For people with a gambling problem, the first three steps to recovery are to admit they need help, believe a higher power can right them, and place their future in its hands.
Del Lago casino owner Tom Wilmot has those steps covered.
“I think we need some help at this point, and what the future holds, time will tell,” Wilmot said the other day in Albany, where he went hat in hand to the Capitol for “assistance” to offset lower-than-projected revenues.
Unfortunately for taxpayers, Wilmot is appealing to the wrong higher power.
When Wilmot anted up to the state casino citing board in 2013 for one of three gaming licenses, he knew he was gambling on entering a crowded field — or at least he should have.
There are 16 casinos in New York, including del Lago Resort and Casino, and most of them are run by Native American tribes that aren’t subject to the same state levies as commercial casinos.

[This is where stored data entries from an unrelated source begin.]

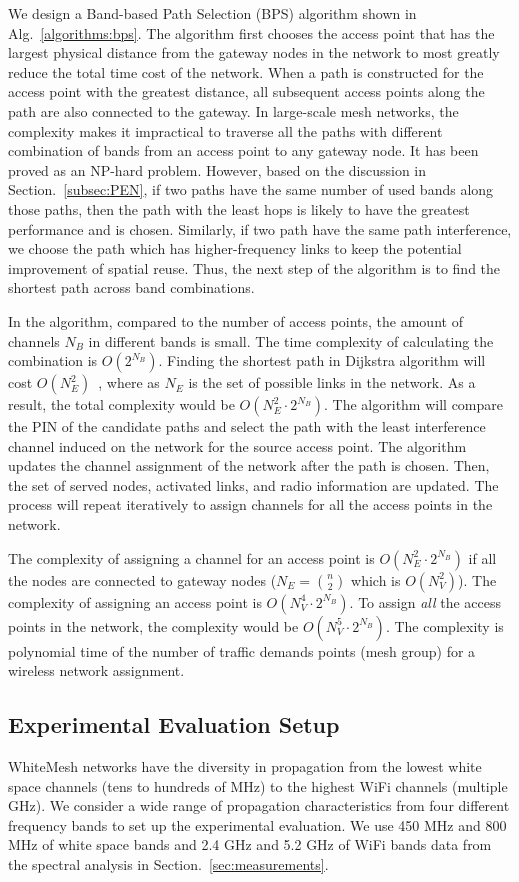 We design a Band-based Path Selection (BPS) algorithm shown in Alg.~\ref{algorithms:bps}. 
The algorithm first chooses the access point that has the largest physical distance from the 
gateway nodes in the network to most greatly reduce the total time cost of the network. 
When a path is constructed for the access point with the greatest distance, all 
subsequent access points along the path are also connected to the gateway. 
In large-scale mesh networks, the complexity makes it impractical to traverse all the 
paths with different combination of bands from an access point to any gateway node. It has been 
proved as an NP-hard problem. However, based on the discussion in Section.~\ref{subsec:PEN}, 
if two paths have the same number of used bands along those paths, then the path with the 
least hops is likely to have the greatest performance and is chosen. Similarly, if two path 
have the same path interference, we choose the path which has higher-frequency links to keep 
the potential improvement of spatial reuse. Thus, the next step of the algorithm is to find 
the shortest path across band combinations.

In the algorithm, compared to the number of access points, the amount of channels $N_B$ in
different bands is small. The time complexity of calculating the combination is $O(2^{N_B})$. 
Finding the shortest path in Dijkstra algorithm will cost $O(N_E^2)$~\cite{golden1976shortest}, 
where as $N_E$ is the set of possible links in the network. As a result, the total complexity 
would be $O(N_E^2\cdot 2^{N_B})$. 
The algorithm will compare the PIN of the candidate paths and select the path with the 
least interference channel induced on the network for the source access point.
The algorithm updates the channel assignment of the network after the path is chosen.
Then, the set of served nodes, activated links, and radio information are updated. 
The process will repeat iteratively to assign channels for all the access points in the
network.

The complexity of assigning a channel for an access point is $O(N_E^2\cdot2^{N_B})$ 
if all the nodes are connected to gateway nodes ($N_E={n \choose 2}$ which is $O(N_V^2)$). 
The complexity of assigning an access point is $O(N_V^4\cdot2^{N_B})$.
To assign {\it all} the access points in the network, the complexity would be 
$O(N_V^5\cdot2^{N_B})$. The complexity is polynomial time of the number of traffic 
demands points (mesh group) for a wireless network assignment.


\subsection{Experimental Evaluation Setup}
\label{subsec:design}
WhiteMesh networks have the diversity in propagation from the lowest white space channels 
(tens to hundreds of MHz) to the highest WiFi channels (multiple GHz). We consider a wide range 
of propagation characteristics from four different frequency bands to set up the experimental 
evaluation. We use 450 MHz and 800 MHz of white space bands and 2.4 GHz and 5.2 GHz of WiFi bands
data from the spectral analysis in Section.~\ref{sec:measurements}.

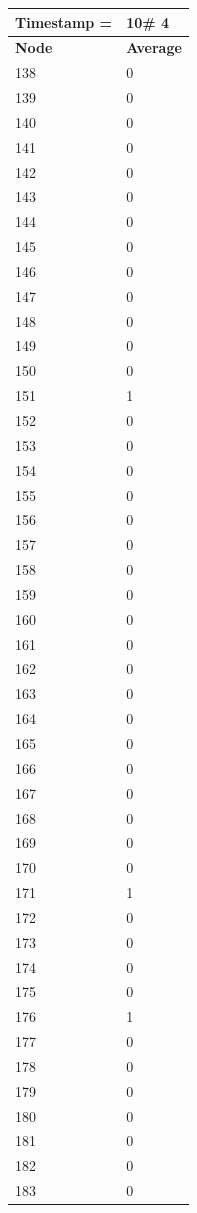 \begin{tabular}{|l||l|}
\hline
\textbf{Timestamp =} & \textbf{10}\# 4\\\hline
	\textbf{Node} & \textbf{Average} \\ \hline
\hline
	138 & 0 \\ \hline
	139 & 0 \\ \hline
	140 & 0 \\ \hline
	141 & 0 \\ \hline
	142 & 0 \\ \hline
	143 & 0 \\ \hline
	144 & 0 \\ \hline
	145 & 0 \\ \hline
	146 & 0 \\ \hline
	147 & 0 \\ \hline
	148 & 0 \\ \hline
	149 & 0 \\ \hline
	150 & 0 \\ \hline
	151 & 1 \\ \hline
	152 & 0 \\ \hline
	153 & 0 \\ \hline
	154 & 0 \\ \hline
	155 & 0 \\ \hline
	156 & 0 \\ \hline
	157 & 0 \\ \hline
	158 & 0 \\ \hline
	159 & 0 \\ \hline
	160 & 0 \\ \hline
	161 & 0 \\ \hline
	162 & 0 \\ \hline
	163 & 0 \\ \hline
	164 & 0 \\ \hline
	165 & 0 \\ \hline
	166 & 0 \\ \hline
	167 & 0 \\ \hline
	168 & 0 \\ \hline
	169 & 0 \\ \hline
	170 & 0 \\ \hline
	171 & 1 \\ \hline
	172 & 0 \\ \hline
	173 & 0 \\ \hline
	174 & 0 \\ \hline
	175 & 0 \\ \hline
	176 & 1 \\ \hline
	177 & 0 \\ \hline
	178 & 0 \\ \hline
	179 & 0 \\ \hline
	180 & 0 \\ \hline
	181 & 0 \\ \hline
	182 & 0 \\ \hline
	183 & 0 \\ \hline
\end{tabular}
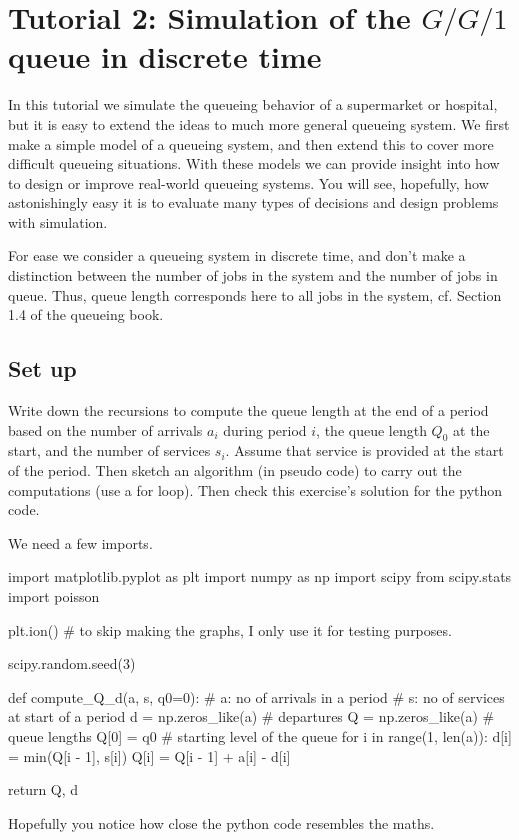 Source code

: \section{Tutorial 2: Simulation of the $G/G/1$ queue in discrete time}
\label{sec:single-server-queue}

In this tutorial we simulate the queueing behavior of a supermarket or hospital, but it is easy to extend the ideas to much more general queueing system.
We first make a simple model of a queueing system, and then extend this to cover  more difficult queueing situations.
With these models we can provide insight into how to design or improve real-world queueing systems.
You will see, hopefully, how astonishingly easy it is to evaluate many types of decisions and design problems with simulation.

For ease we  consider a queueing system in discrete time, and don't make a distinction between the number of jobs in the system and the number of jobs in queue. Thus, queue length corresponds here to all jobs in the system, cf. Section 1.4 of the queueing book.

\subsection{Set up}
\label{sec:set-up}


\begin{exercise}
  Write down the recursions to compute the queue length at the end of a period based on the number of arrivals $a_i$ during period $i$, the queue length $Q_0$ at the start, and the number of services $s_i$.
  Assume that service is provided at the start of the period.
  Then sketch an algorithm (in pseudo code) to carry out the computations (use a for loop).
  Then check this exercise's solution for the python code.

\begin{solution}
    We need a few imports.
\begin{pyverbatim}
import matplotlib.pyplot as plt
import numpy as np
import scipy
from scipy.stats import poisson

plt.ion()  # to skip making the graphs, I only use it for testing purposes.

scipy.random.seed(3)


def compute_Q_d(a, s, q0=0):
    # a: no of arrivals in a period
    # s: no of services at start of a period
    d = np.zeros_like(a)  # departures
    Q = np.zeros_like(a)  # queue lengths
    Q[0] = q0  # starting level of the queue
    for i in range(1, len(a)):
        d[i] = min(Q[i - 1], s[i])
        Q[i] = Q[i - 1] + a[i] - d[i]

    return Q, d
\end{pyverbatim}
Hopefully you notice how close the python code resembles the maths.
  \end{solution}

\end{exercise}


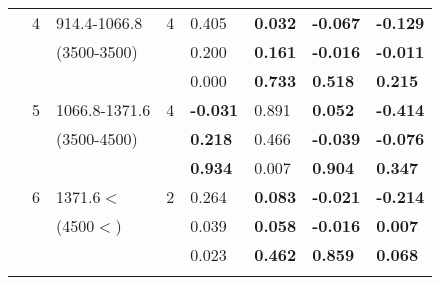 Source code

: \begin{table}[p]
\begin{tabular}{ccccllll}
 \multicolumn{1}{c}{} &  \multicolumn{1}{c}{4} &  \multicolumn{1}{l}{914.4-1066.8} &  \multicolumn{1}{c}{4} & 0.405 & \textbf{0.032 } & \textbf{-0.067 } & \textbf{-0.129 }  \\ 
  \multicolumn{1}{c}{} &  \multicolumn{1}{c}{} &  \multicolumn{1}{l}{(3500-3500)} &  \multicolumn{1}{c}{} & 0.200 & \textbf{0.161 } & \textbf{-0.016 } & \textbf{-0.011 }  \\ 
 \multicolumn{1}{c}{} &  \multicolumn{1}{c}{} &  \multicolumn{1}{c}{} &  \multicolumn{1}{c}{} & 0.000 & \textbf{0.733 } & \textbf{0.518 } & \textbf{0.215 }  \\ \cline{5-8}\noalign{\smallskip}
 \multicolumn{1}{c}{} &  \multicolumn{1}{c}{5} &  \multicolumn{1}{l}{1066.8-1371.6} &  \multicolumn{1}{c}{4} & \textbf{-0.031} & 0.891  & \textbf{0.052 } & \textbf{-0.414 }  \\ 
 \multicolumn{1}{c}{} &  \multicolumn{1}{c}{} &  \multicolumn{1}{l}{(3500-4500)} &  \multicolumn{1}{c}{} &\textbf{0.218}& 0.466  & \textbf{-0.039 } & \textbf{-0.076 }  \\ 
 \multicolumn{1}{c}{} &  \multicolumn{1}{c}{} &  \multicolumn{1}{c}{} &  \multicolumn{1}{c}{} &\textbf{0.934}& 0.007  & \textbf{0.904 } & \textbf{0.347 }  \\ \cline{5-8}\noalign{\smallskip}
  \multicolumn{1}{c}{} &  \multicolumn{1}{c}{6} &  \multicolumn{1}{l}{1371.6$<$} &  \multicolumn{1}{c}{2} &0.264& \textbf{0.083 } & \textbf{-0.021 } & \textbf{-0.214 }  \\ 
 \multicolumn{1}{c}{} &  \multicolumn{1}{c}{} &  \multicolumn{1}{l}{(4500$<$)} &  \multicolumn{1}{c}{} &0.039&  \textbf{0.058 } & \textbf{-0.016 } & \textbf{0.007 }  \\ 
 \multicolumn{1}{c}{} &  \multicolumn{1}{c}{} &  \multicolumn{1}{c}{} &  \multicolumn{1}{c}{} &0.023&  \textbf{0.462 } & \textbf{0.859 } & \textbf{0.068 }  \\  \hline\noalign{\smallskip}
\end{tabular}
\label{tab:time vars}
\end{table}
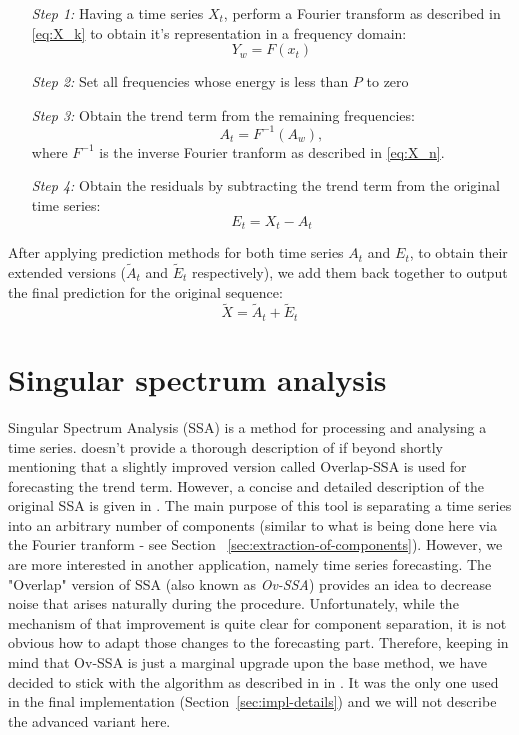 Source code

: \begin{itemize}
	\setlength{\itemindent}{2em}
	\item[\textit{Step 1:}] Having a time series $X_t$, perform a Fourier
	transform as described in \ref{eq:X_k} to obtain it's representation in a 
	frequency domain:
	\begin{equation}
		Y_w=F(x_t)
		\label{eq:Y_w}
	\end{equation}
	\item[\textit{Step 2:}] Set all frequencies whose energy is less than $P$ 
	to zero
	\item[\textit{Step 3:}] Obtain the trend term from the remaining 
	frequencies:
	\begin{equation}
		A_t=F^{-1}(A_w),
		\label{eq:A_t}
	\end{equation}
	where $F^{-1}$ is the inverse Fourier tranform as described in \ref{eq:X_n}.
	\item[\textit{Step 4:}] Obtain the residuals by subtracting the trend term
	from the original time series:
	\begin{equation}
		E_t=X_t-A_t
		\label{eq:E_t}
	\end{equation} 
\end{itemize}

After applying prediction methods for both time series $A_t$ and $E_t$, to
obtain their extended versions ($\tilde{A}_t$ and $\tilde{E}_t$ respectively),
we add them back together to output the final prediction for the original
sequence:
\begin{equation}
	\tilde{X}=\tilde{A}_t+\tilde{E}_t
	\label{eq:X_tilde}
\end{equation}


\section{Singular spectrum analysis}

Singular Spectrum Analysis (SSA) is a method for processing and analysing a time
series. \citet{Han.2020} doesn't provide a thorough description of if beyond 
shortly mentioning that a slightly improved version called
Overlap-SSA \cite{Leles.2017} is used for forecasting the trend term. However, 
a concise and detailed description of the original SSA is given in
\citet{Golyandina.2014}. The main purpose of this tool is separating a time
series into an arbitrary number of components (similar to what is being done
here via the Fourier tranform - see Section~
\ref{sec:extraction-of-components}). However, we are more interested in another
application, namely time series forecasting. The "Overlap" version of SSA (also
known as \textit{Ov-SSA}) provides an idea to decrease noise that arises
naturally during the procedure. Unfortunately, while the mechanism of that
improvement is quite clear for component separation, it is not obvious how to
adapt those changes to the forecasting part. Therefore, keeping in mind that
Ov-SSA is just a marginal upgrade upon the base method, we have decided to stick
with the algorithm as described in in \citet{Golyandina.2014}. It was the only
one used  in the final implementation (Section~\ref{sec:impl-details}) and we
will not describe the advanced variant here.

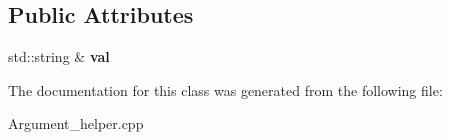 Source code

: \subsection*{Public Attributes}
\begin{DoxyCompactItemize}
\item 
\hypertarget{classdsr_1_1_argument__helper_1_1_string_target_a07497eff5e99993cf79865284610c6e1}{
std::string \& {\bfseries val}}
\label{classdsr_1_1_argument__helper_1_1_string_target_a07497eff5e99993cf79865284610c6e1}

\end{DoxyCompactItemize}


The documentation for this class was generated from the following file:\begin{DoxyCompactItemize}
\item 
Argument\_\-helper.cpp\end{DoxyCompactItemize}
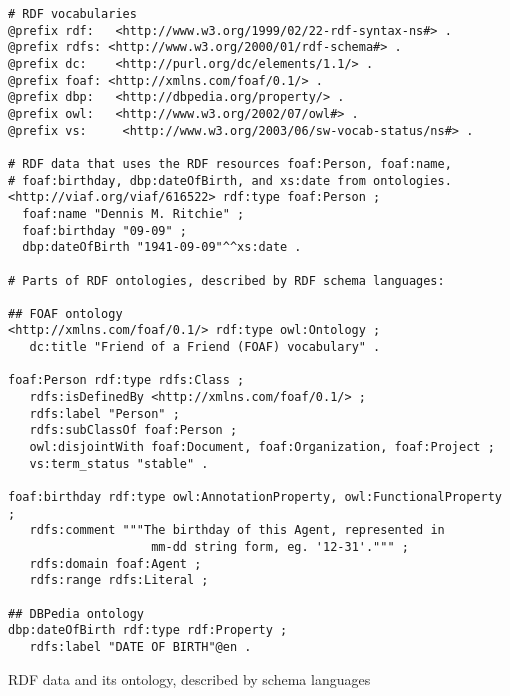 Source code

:\begin{example}[htp]
\centering
\begin{lstlisting}[language=turtle]
# RDF vocabularies
@prefix rdf:   <http://www.w3.org/1999/02/22-rdf-syntax-ns#> .
@prefix rdfs: <http://www.w3.org/2000/01/rdf-schema#> .
@prefix dc:    <http://purl.org/dc/elements/1.1/> .
@prefix foaf: <http://xmlns.com/foaf/0.1/> .
@prefix dbp:   <http://dbpedia.org/property/> .
@prefix owl:   <http://www.w3.org/2002/07/owl#> .
@prefix vs:     <http://www.w3.org/2003/06/sw-vocab-status/ns#> .

# RDF data that uses the RDF resources foaf:Person, foaf:name,
# foaf:birthday, dbp:dateOfBirth, and xs:date from ontologies.
<http://viaf.org/viaf/616522> rdf:type foaf:Person ;
  foaf:name "Dennis M. Ritchie" ;
  foaf:birthday "09-09" ;
  dbp:dateOfBirth "1941-09-09"^^xs:date .

# Parts of RDF ontologies, described by RDF schema languages:

## FOAF ontology
<http://xmlns.com/foaf/0.1/> rdf:type owl:Ontology ;
   dc:title "Friend of a Friend (FOAF) vocabulary" .

foaf:Person rdf:type rdfs:Class ;
   rdfs:isDefinedBy <http://xmlns.com/foaf/0.1/> ;
   rdfs:label "Person" ;
   rdfs:subClassOf foaf:Person ;
   owl:disjointWith foaf:Document, foaf:Organization, foaf:Project ;
   vs:term_status "stable" .

foaf:birthday rdf:type owl:AnnotationProperty, owl:FunctionalProperty ;
   rdfs:comment """The birthday of this Agent, represented in
                    mm-dd string form, eg. '12-31'.""" ;
   rdfs:domain foaf:Agent ;
   rdfs:range rdfs:Literal ;

## DBPedia ontology
dbp:dateOfBirth rdf:type rdf:Property ;
   rdfs:label "DATE OF BIRTH"@en .
\end{lstlisting}
\caption{RDF data and its ontology, described by  schema languages}
\label{ex:rdfodata}
\end{example}

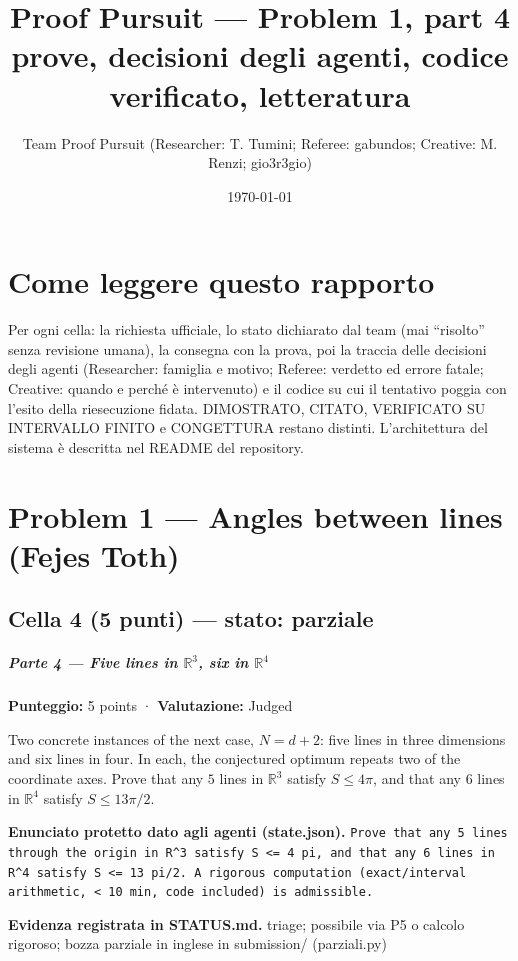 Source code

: \documentclass[11pt,a4paper]{article}
\title{Proof Pursuit --- Problem 1, part 4\\ \large prove, decisioni degli agenti, codice verificato, letteratura}
\author{Team Proof Pursuit (Researcher: T. Tumini; Referee: gabundos; Creative: M. Renzi; gio3r3gio)}
\date{\today}
\begin{document}
\maketitle\tableofcontents
\section*{Come leggere questo rapporto}
Per ogni cella: la richiesta ufficiale, lo stato dichiarato dal team (mai ``risolto'' senza revisione umana), la consegna
con la prova, poi la traccia delle decisioni degli agenti (Researcher: famiglia e motivo; Referee: verdetto ed errore
fatale; Creative: quando e perché è intervenuto) e il codice su cui il tentativo poggia con l'esito della riesecuzione
fidata. DIMOSTRATO, CITATO, VERIFICATO SU INTERVALLO FINITO e CONGETTURA restano distinti. L'architettura del sistema
è descritta nel README del repository.
\section{Problem 1 — Angles between lines (Fejes Toth)}
\subsection{Cella 4 (5 punti) — stato: parziale}
\subparagraph{\texorpdfstring{Parte 4 --- Five lines in
\(\mathbb{R}^3\), six in
\(\mathbb{R}^4\)}{Parte 4 --- Five lines in \textbackslash mathbb\{R\}\^{}3, six in \textbackslash mathbb\{R\}\^{}4}}\label{parte-4-five-lines-in-mathbbr3-six-in-mathbbr4}

\textbf{Punteggio:} 5 points · \textbf{Valutazione:} Judged

Two concrete instances of the next case, \(N = d+2\): five lines in
three dimensions and six lines in four. In each, the conjectured optimum
repeats two of the coordinate axes. Prove that any \(5\) lines in
\(\mathbb{R}^3\) satisfy \(S \le 4\pi\), and that any \(6\) lines in
\(\mathbb{R}^4\) satisfy \(S \le 13\pi/2\).

\textbf{Enunciato protetto dato agli agenti (state.json).} \texttt{Prove that any 5 lines through the origin in R\textasciicircum{}3 satisfy S \textless{}= 4 pi, and that any 6 lines in R\textasciicircum{}4 satisfy S \textless{}= 13 pi/2. A rigorous computation (exact/interval arithmetic, \textless{} 10 min, code included) is admissible.}

\textbf{Evidenza registrata in STATUS.md.} triage; possibile via P5 o calcolo rigoroso; bozza parziale in inglese in submission/ (parziali.py)
\end{document}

There are also nine racetracks with slots machines, known as racinos.
Six of these operations are within an hour’s drive of del Lago, which opened last year in Seneca County off the Thruway. One of them is the mammoth Turning Stone Resort Casino, whose scale and panache dwarf some Las Vegas destinations.
Now Wilmot has a problem.
Del Lago missed revenue estimates by 44 percent in its first year, pulling in $147 million of the $250 million that was anticipated. It was the largest revenue shortfall of the three upstate casinos that opened a year ago.
The fourth step in the recovery process is taking a fearless moral and financial self-inventory. Moody’s Investor Services took care of that for Wilmot with a scathing report that downgraded the ability of del Lago to cover its debts.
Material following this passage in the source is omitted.